Available records:
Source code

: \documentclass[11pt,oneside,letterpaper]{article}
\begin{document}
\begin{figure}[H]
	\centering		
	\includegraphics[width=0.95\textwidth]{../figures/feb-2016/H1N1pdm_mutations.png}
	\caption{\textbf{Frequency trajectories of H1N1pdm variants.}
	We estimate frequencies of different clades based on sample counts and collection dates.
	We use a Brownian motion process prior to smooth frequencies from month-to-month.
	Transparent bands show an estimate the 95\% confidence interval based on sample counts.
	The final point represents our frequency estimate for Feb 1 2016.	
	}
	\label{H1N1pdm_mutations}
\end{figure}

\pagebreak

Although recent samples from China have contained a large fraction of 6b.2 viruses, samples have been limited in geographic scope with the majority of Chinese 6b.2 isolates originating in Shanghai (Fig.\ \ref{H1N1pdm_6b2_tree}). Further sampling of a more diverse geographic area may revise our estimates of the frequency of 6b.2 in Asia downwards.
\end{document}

Required work:
Check each line of the entries, and copy the ones that contain "counts".

Exercise response:
	We estimate frequencies of different clades based on sample counts and collection dates.
	Transparent bands show an estimate the 95\% confidence interval based on sample counts.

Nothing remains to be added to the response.